Hiroyoshi Takeda is a Japanese national working in Tokyo as an artist. He drives around Tokyo in an auto, with pictures of Subramanya (https://youtu.be/AQABlZaHga4). He says that when he was a child, he had a book on Anthropology at home. “The book was about different countries around the world with beautiful pictures. Among all of them, I was very attracted to India. I was very interested in the magnificent temple sculptures and the different cultures that exist in India. After that, I always wanted to visit this land. “
When he was in high school, he decided to go to art school to become an artist. He did have some doubts though, wondering if it was normal for artists to go to art school to study art. Could people who do ordinary things, become artists. While reading a school catalogue, he found a vocational school which taught Hindi, and since his favourite art was in India, he decided to enroll in that school instead.
After studying Hindi at the Asian and African Language Institute, he visited South India. He says that one of the books that inspired him to visit India had a picture of the Madurai Meenakshi Temple “I like kolams on the front door, the great Carnatic music, folk performing arts, movies, festivals and much more. I like Indian culture and cooking very much. The endless variations inspire endless inquisitiveness. Tamil culture is strangely common to Japanese culture. At first glance, Japanese and Indian cultures look completely different, but there are a number of similarities” he says.
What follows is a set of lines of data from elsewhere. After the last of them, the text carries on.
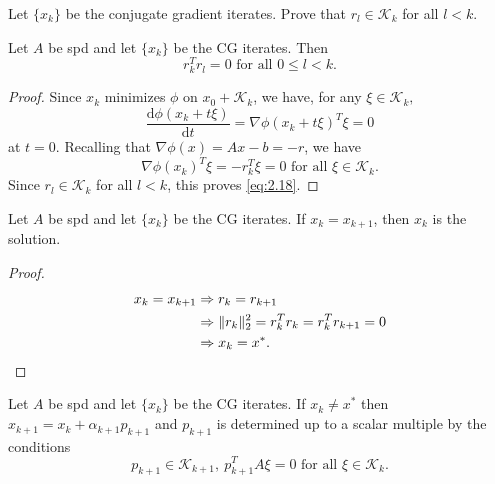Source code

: \begin{lemma}
  Let $\{x_k\}$ be the conjugate gradient iterates. Prove that
  $r_l\in \mathcal{K}_k$ for all $l<k$.
\end{lemma}

\begin{lemma}
  Let $A$ be spd and let $\{x_k\}$ be the CG iterates. Then
  \begin{equation}
    \label{eq:2.18}
    r_k^Tr_l=0\text{ for all }0\leq l < k.
  \end{equation}
\end{lemma}

\begin{proof}
  Since $x_k$ minimizes $\phi$ on $x_0+\mathcal{K}_k$, we have, for
  any $\xi\in\mathcal{K}_k,$
  $$\frac{\mathrm{d}\phi(x_k+t\xi)}{\mathrm{d}t}=\nabla\phi(x_k+t\xi)^T\xi=0$$
  at $t=0$. Recalling that $\nabla\phi(x)=Ax-b=-r$, we have
  \begin{equation}
    \label{eq:2.19}
    \nabla\phi(x_k)^T\xi=-r_k^T\xi=0\text{ for all }\xi\in\mathcal{K}_k.
  \end{equation}
  Since $r_l\in\mathcal{K}_k$ for all $l<k$, this proves \eqref{eq:2.18}.
\end{proof}

\begin{coro}
  Let $A$ be spd and let $\{x_k\}$ be the CG iterates. If
  $x_k=x_{k+1}$, then $x_k$ is the solution.
\end{coro}
\begin{proof}
  \begin{equation*}
    \begin{split}
      x_k=x_{k+1}&\Rightarrow r_{k}=r_{k+1}\\
      &\Rightarrow \|r_k\|_2^2=r_k^Tr_k=r_k^Tr_{k+1}=0 \\
      &\Rightarrow x_k=x^*.\qedhere
    \end{split}
  \end{equation*}
\end{proof}

\begin{lemma}
  Let $A$ be spd and let $\{x_k\}$ be the CG iterates. If $x_k\neq
  x^*$ then $x_{k+1}=x_k+\alpha_{k+1}p_{k+1}$ and $p_{k+1}$ is
  determined up to a scalar multiple by the conditions
  \begin{equation}
    \label{eq:2.20}
    p_{k+1}\in\mathcal{K}_{k+1},\ p_{k+1}^TA\xi=0\text{ for all }\xi\in\mathcal{K}_k.
  \end{equation}
\end{lemma}

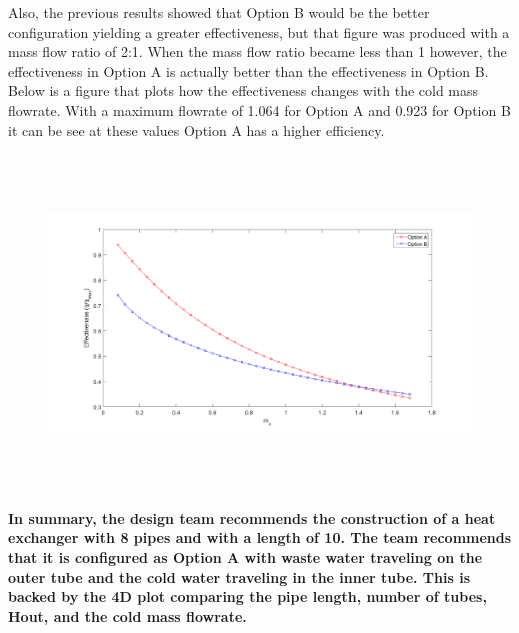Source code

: %
\noindent
Also, the previous results showed that Option B would be the better configuration yielding a greater effectiveness, but that figure was produced with a mass flow ratio of 2:1. When the mass flow ratio became less than 1 however, the effectiveness in Option A is actually better than the effectiveness in Option B. Below is a figure that plots how the effectiveness changes with the cold mass flowrate. With a maximum flowrate of 1.064 for Option A and 0.923 for Option B it can be see at these values Option A has a higher efficiency.
%
%
%
%
\begin{figure}[H]
    \centering
    \includegraphics[height=3.5in]{pictures/part_5_eff_cross.png}
\end{figure}
%
\noindent
\textbf{In summary, the design team recommends the construction of a heat exchanger with 8 pipes and with a length of 10. The team recommends that it is configured as Option A with waste water traveling on the outer tube and the cold water traveling in the inner tube. This is backed by the 4D plot comparing the pipe length, number of tubes, Hout, and the cold mass flowrate.}


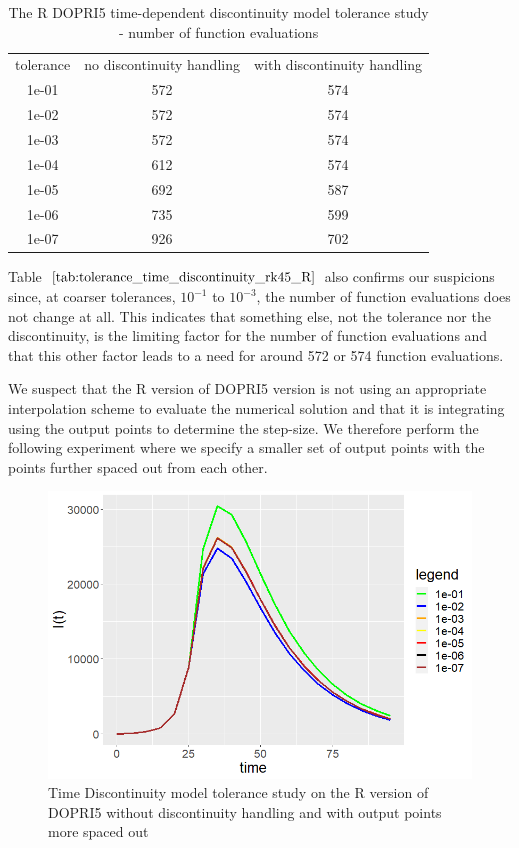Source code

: \begin{table}[H]
\caption {The R DOPRI5 time-dependent discontinuity model tolerance study - number of function evaluations} \label{tab:tolerance_time_discontinuity_rk45_R} 
\begin{center}
\begin{tabular}{ c c c }
tolerance & no discontinuity handling & with discontinuity handling\\ 
1e-01 & 572 & 574 \\
1e-02 & 572 & 574 \\
1e-03 & 572 & 574 \\
1e-04 & 612 & 574 \\
1e-05 & 692 & 587 \\
1e-06 & 735 & 599 \\
1e-07 & 926 & 702 \\
\end{tabular}
\end{center}
\end{table}

Table $\ref{tab:tolerance_time_discontinuity_rk45_R}$ also confirms our suspicions since, at coarser tolerances, $10^{-1}$ to $10^{-3}$, the number of function evaluations does not change at all. This indicates that something else, not the tolerance nor the discontinuity, is the limiting factor for the number of function evaluations and that this other factor leads to a need for around 572 or 574 function evaluations.

We suspect that the R version of DOPRI5 version is not using an appropriate interpolation scheme to evaluate the numerical solution and that it is integrating using the output points to determine the step-size. We therefore perform the following experiment where we specify a smaller set of output points with the points further spaced out from each other.

\begin{figure}[H]
\centering
\includegraphics[width=0.7\linewidth]{./figures/tolerance_time_rk45_further_no_event_R}
\caption{Time Discontinuity model tolerance study on the R version of DOPRI5 without discontinuity handling and with output points more spaced out}
\label{fig:tolerance_time_rk45_further_no_event_R}
\end{figure}


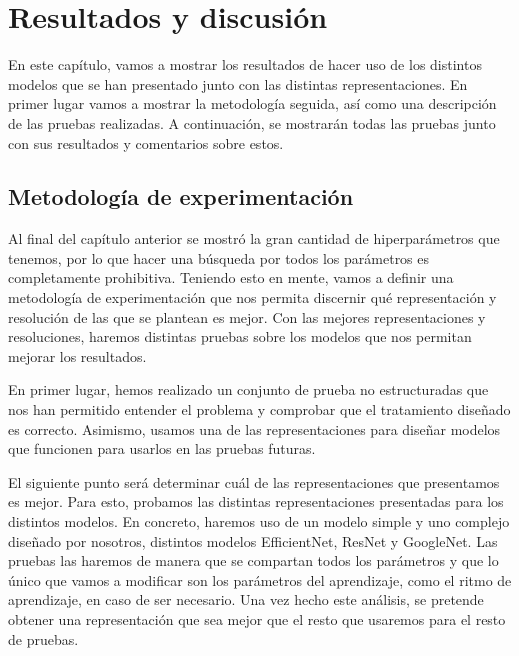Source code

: \documentclass[a4paper,12pt,oneside,titlepage]{book}
\begin{document}
\chapter{Resultados y discusión}
\label{sec:resultados}

En este capítulo, vamos a mostrar los resultados de hacer uso de los distintos modelos que se han presentado junto con las distintas representaciones. En primer lugar vamos a mostrar la metodología seguida, así como una descripción de las pruebas realizadas. A continuación, se mostrarán todas las pruebas junto con sus resultados y comentarios sobre estos. 


\section{Metodología de experimentación}

Al final del capítulo anterior se mostró la gran cantidad de hiperparámetros que tenemos, por lo que hacer una búsqueda por todos los parámetros es completamente prohibitiva. Teniendo esto en mente, vamos a definir una metodología de experimentación que nos permita discernir qué representación y resolución de las que se plantean es mejor. Con las mejores representaciones y resoluciones, haremos distintas pruebas sobre los modelos que nos permitan mejorar los resultados.
 
En primer lugar, hemos realizado un conjunto de prueba no estructuradas que nos han permitido entender el problema y comprobar que el tratamiento diseñado es correcto. Asimismo, usamos una de las representaciones para diseñar modelos que funcionen para usarlos en las pruebas futuras.
 
El siguiente punto será determinar cuál de las representaciones que presentamos es mejor. Para esto, probamos las distintas representaciones presentadas para los distintos modelos. En concreto, haremos uso de un modelo simple y uno complejo diseñado por nosotros, distintos modelos EfficientNet, ResNet y GoogleNet. Las pruebas las haremos de manera que se compartan todos los parámetros y que lo único que vamos a modificar son los parámetros del aprendizaje, como el ritmo de aprendizaje, en caso de ser necesario. Una vez hecho este análisis, se pretende obtener una representación que sea mejor que el resto que usaremos para el resto de pruebas.
 
\end{document}
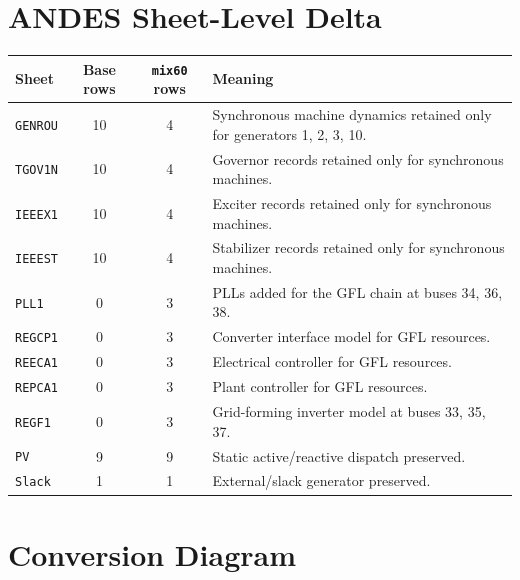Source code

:\documentclass[10pt,letterpaper]{article}
\begin{document}
\section{ANDES Sheet-Level Delta}

\begin{center}
\begin{tabular}{lccp{6.2cm}}
\toprule
Sheet & Base rows & \texttt{mix60} rows & Meaning \\
\midrule
\texttt{GENROU} & 10 & 4 & Synchronous machine dynamics retained only for generators 1, 2, 3, 10. \\
\texttt{TGOV1N} & 10 & 4 & Governor records retained only for synchronous machines. \\
\texttt{IEEEX1} & 10 & 4 & Exciter records retained only for synchronous machines. \\
\texttt{IEEEST} & 10 & 4 & Stabilizer records retained only for synchronous machines. \\
\texttt{PLL1} & 0 & 3 & PLLs added for the GFL chain at buses 34, 36, 38. \\
\texttt{REGCP1} & 0 & 3 & Converter interface model for GFL resources. \\
\texttt{REECA1} & 0 & 3 & Electrical controller for GFL resources. \\
\texttt{REPCA1} & 0 & 3 & Plant controller for GFL resources. \\
\texttt{REGF1} & 0 & 3 & Grid-forming inverter model at buses 33, 35, 37. \\
\texttt{PV} & 9 & 9 & Static active/reactive dispatch preserved. \\
\texttt{Slack} & 1 & 1 & External/slack generator preserved. \\
\bottomrule
\end{tabular}
\end{center}

\section{Conversion Diagram}
\end{document}
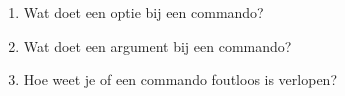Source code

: \begin{enumerate}
\item Wat doet een optie bij een commando?
\item Wat doet een argument bij een commando?
\item Hoe weet je of een commando foutloos is verlopen?
\end{enumerate}
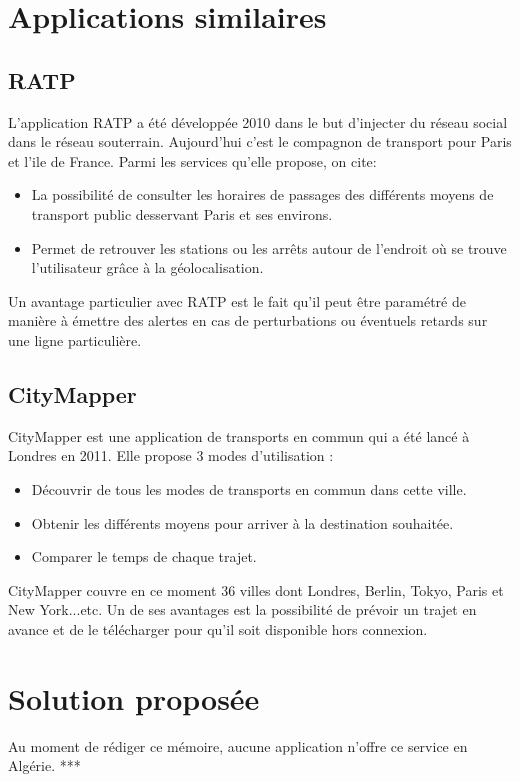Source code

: \section{Applications similaires}			
\subsection{RATP}
L'application RATP a été développée 2010 dans le but d'injecter du réseau social dans le réseau souterrain. Aujourd'hui c'est le compagnon de transport pour Paris et l'ile de France.
Parmi les services qu'elle propose, on cite:
\begin{itemize}
	\item La possibilité de consulter les horaires de passages des différents moyens de transport public desservant Paris et ses environs. 
	\item Permet de retrouver les stations ou les arrêts autour de l'endroit où se trouve l'utilisateur grâce à la géolocalisation.
\end{itemize}
Un avantage particulier avec RATP est le fait qu'il peut être paramétré de manière à émettre des alertes en cas de perturbations ou éventuels retards sur une ligne particulière.
	
\subsection{CityMapper}
CityMapper est une application de transports en commun qui a été lancé à Londres en 2011.
Elle propose 3 modes d'utilisation : 
\begin{itemize}
	\item Découvrir de tous les modes de transports en commun dans cette ville.
	\item Obtenir les différents moyens pour arriver à la destination souhaitée.
	\item Comparer le temps de chaque trajet.
\end{itemize}

CityMapper couvre en ce moment 36 villes dont Londres, Berlin, Tokyo, Paris et New York...etc.  Un de ses avantages est la possibilité de prévoir un trajet en avance et de le télécharger pour qu'il soit disponible hors connexion.

\section{Solution proposée}
Au moment de rédiger ce mémoire, aucune application n'offre ce service en Algérie. ***

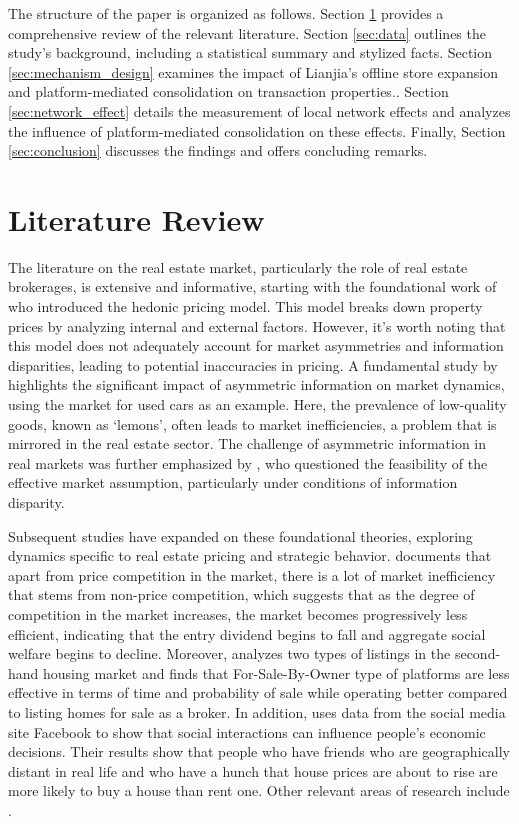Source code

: \documentclass[11pt]{article}
\begin{document}
The structure of the paper is organized as follows. Section \ref{sec:literature_review} provides a comprehensive review of the relevant literature. Section \ref{sec:data} outlines the study's background, including a statistical summary and stylized facts. Section \ref{sec:mechanism_design} examines the impact of Lianjia's offline store expansion and platform-mediated consolidation on transaction properties.. Section \ref{sec:network_effect} details the measurement of local network effects and analyzes the influence of platform-mediated consolidation on these effects. Finally, Section \ref{sec:conclusion} discusses the findings and offers concluding remarks.

\section{Literature Review} \label{sec:literature_review}

The literature on the real estate market, particularly the role of real estate brokerages, is extensive and informative, starting with the foundational work of \citep{Rosen_hedonic} who introduced the hedonic pricing model. This model breaks down property prices by analyzing internal and external factors. However, it's worth noting that this model does not adequately account for market asymmetries and information disparities, leading to potential inaccuracies in pricing. A fundamental study by \citep{Akerlof_1970} highlights the significant impact of asymmetric information on market dynamics, using the market for used cars as an example. Here, the prevalence of low-quality goods, known as `lemons', often leads to market inefficiencies, a problem that is mirrored in the real estate sector. The challenge of asymmetric information in real markets was further emphasized by \citet{grossman_impossibility_1980}, who questioned the feasibility of the effective market assumption, particularly under conditions of information disparity. 

Subsequent studies have expanded on these foundational theories, exploring dynamics specific to real estate pricing and strategic behavior. \citet{550a6ccf-cde2-3dd1-979f-1a8db2b8ceb9} documents that apart from price competition in the market, there is a lot of market inefficiency that stems from non-price competition, which suggests that as the degree of competition in the market increases, the market becomes progressively less efficient, indicating that the entry dividend begins to fall and aggregate social welfare begins to decline. Moreover, \citet{hendel_relative_2009} analyzes two types of listings in the second-hand housing market and finds that For-Sale-By-Owner type of platforms are less effective in terms of time and probability of sale while operating better compared to listing homes for sale as a broker. In addition, \citet{bailey_economic_2018} uses data from the social media site Facebook to show that social interactions can influence people's economic decisions. Their results show that people who have friends who are geographically distant in real life and who have a hunch that house prices are about to rise are more likely to buy a house than rent one. Other relevant areas of research include \citep{SIRMANS1991207, NIEUWERBURGH_information, salz_intermediation_2022}.
\end{document}
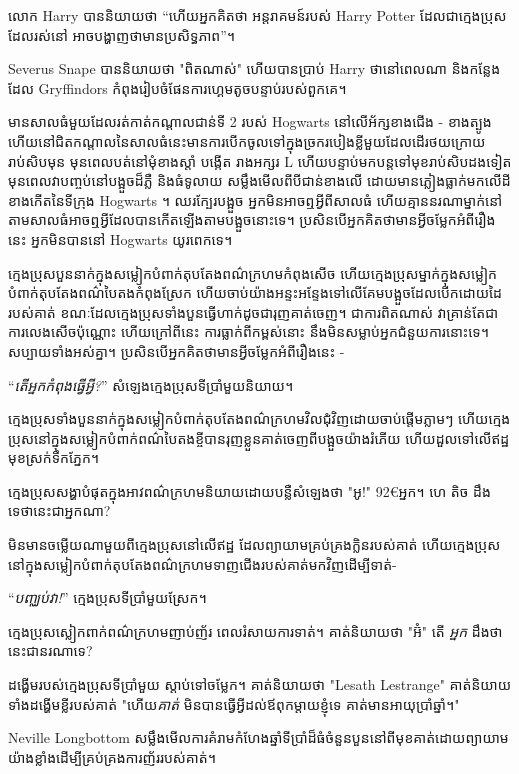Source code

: {{{លោក Harry បាននិយាយថា “ហើយអ្នកគិតថា អន្តរាគមន៍របស់ Harry Potter ដែលជាក្មេងប្រុសដែលរស់នៅ អាចបង្ហាញថាមានប្រសិទ្ធភាព”។

Severus Snape បាននិយាយថា "ពិតណាស់" ហើយបានប្រាប់ Harry ថានៅពេលណា និងកន្លែងដែល Gryffindors កំពុងរៀបចំផែនការហ្គេមតូចបន្ទាប់របស់ពួកគេ។

\later

មានសាលធំមួយដែលរត់កាត់កណ្តាលជាន់ទី 2 របស់ Hogwarts នៅលើអ័ក្សខាងជើង - ខាងត្បូង ហើយនៅជិតកណ្តាលនៃសាលធំនេះមានការបើកចូលទៅក្នុងច្រករបៀងខ្លីមួយដែលដើរថយក្រោយរាប់សិបមុន មុនពេលបត់នៅមុំខាងស្តាំ បង្កើត រាងអក្សរ L ហើយបន្ទាប់មកបន្តទៅមុខរាប់សិបដងទៀត មុនពេលវាបញ្ចប់នៅបង្អួចដ៏ភ្លឺ និងធំទូលាយ សម្លឹងមើលពីបីជាន់ខាងលើ ដោយមានភ្លៀងធ្លាក់មកលើដីខាងកើតនៃទីក្រុង Hogwarts ។ ឈរក្បែរបង្អួច អ្នកមិនអាចឮអ្វីពីសាលធំ ហើយគ្មាននរណាម្នាក់នៅតាមសាលធំអាចឮអ្វីដែលបានកើតឡើងតាមបង្អួចនោះទេ។ ប្រសិនបើអ្នកគិតថាមានអ្វីចម្លែកអំពីរឿងនេះ អ្នកមិនបាននៅ Hogwarts យូរពេកទេ។

ក្មេងប្រុសបួននាក់ក្នុងសម្លៀកបំពាក់តុបតែងពណ៌ក្រហមកំពុងសើច ហើយក្មេងប្រុសម្នាក់ក្នុងសម្លៀកបំពាក់តុបតែងពណ៌បៃតងកំពុងស្រែក ហើយចាប់យ៉ាងអន្ទះអន្ទែងទៅលើគែមបង្អួចដែលបើកដោយដៃរបស់គាត់ ខណៈដែលក្មេងប្រុសទាំងបួនធ្វើហាក់ដូចជារុញគាត់ចេញ។ ជាការពិតណាស់ វាគ្រាន់តែជាការលេងសើចប៉ុណ្ណោះ ហើយក្រៅពីនេះ ការធ្លាក់ពីកម្ពស់នោះ នឹងមិនសម្លាប់អ្នកជំនួយការនោះទេ។ សប្បាយទាំងអស់គ្នា។ ប្រសិនបើអ្នកគិតថាមានអ្វីចម្លែកអំពីរឿងនេះ -

“\emph{តើអ្នកកំពុងធ្វើអ្វី?}” សំឡេងក្មេងប្រុសទីប្រាំមួយនិយាយ។

ក្មេងប្រុសទាំងបួននាក់ក្នុងសម្លៀកបំពាក់តុបតែងពណ៌ក្រហមវិលជុំវិញដោយចាប់ផ្តើមភ្លាមៗ ហើយក្មេងប្រុសនៅក្នុងសម្លៀកបំពាក់ពណ៌បៃតងខ្ចីបានរុញខ្លួនគាត់ចេញពីបង្អួចយ៉ាងរំភើយ ហើយដួលទៅលើឥដ្ឋ មុខស្រក់ទឹកភ្នែក។

ក្មេងប្រុសសង្ហាបំផុតក្នុងអាវពណ៌ក្រហមនិយាយដោយបន្លឺសំឡេងថា "អូ!" 92€{អ្នក}។ ហេ តិច ដឹងទេថានេះជាអ្នកណា?

មិនមានចម្លើយណាមួយពីក្មេងប្រុសនៅលើឥដ្ឋ ដែលព្យាយាមគ្រប់គ្រងក្លិនរបស់គាត់ ហើយក្មេងប្រុសនៅក្នុងសម្លៀកបំពាក់តុបតែងពណ៌ក្រហមទាញជើងរបស់គាត់មកវិញដើម្បីទាត់-

“\emph{បញ្ឈប់វា!}” ក្មេងប្រុសទីប្រាំមួយស្រែក។

ក្មេង​ប្រុស​ស្លៀក​ពាក់​ពណ៌​ក្រហម​ញាប់​ញ័រ ពេល​រំសាយ​ការ​ទាត់។ គាត់និយាយថា "អ៊ំ" តើ \emph{អ្នក} ដឹងថានេះជានរណាទេ?

ដង្ហើមរបស់ក្មេងប្រុសទីប្រាំមួយ ស្តាប់ទៅចម្លែក។ គាត់និយាយថា "Lesath Lestrange" គាត់និយាយទាំងដង្ហើមខ្លីរបស់គាត់ "ហើយ\emph{គាត់} មិនបានធ្វើអ្វីដល់ឪពុកម្តាយខ្ញុំទេ គាត់មានអាយុប្រាំឆ្នាំ។"

\later

Neville Longbottom សម្លឹងមើលការគំរាមកំហែងឆ្នាំទីប្រាំដ៏ធំចំនួនបួននៅពីមុខគាត់ដោយព្យាយាមយ៉ាងខ្លាំងដើម្បីគ្រប់គ្រងការញ័ររបស់គាត់។

}}}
In Chennai, not knowing the language, he felt isolated, but engaged himself painting huge walls, in street performances and avant-garde art from the 1960s and 1970s.
Takeda says he likes Indian folk paintings very much and when he first visited India, he visited the village of Warli. He says he also likes Madhubani paintings and Gond paintings.
He had a deep connection with India and formed the Indian unit Masala Wahler with his performing friends. In order to deepen his understanding, he began to learn Tamil. He has danced in various stages as a member of the Indian movie dance team "Sandoshan".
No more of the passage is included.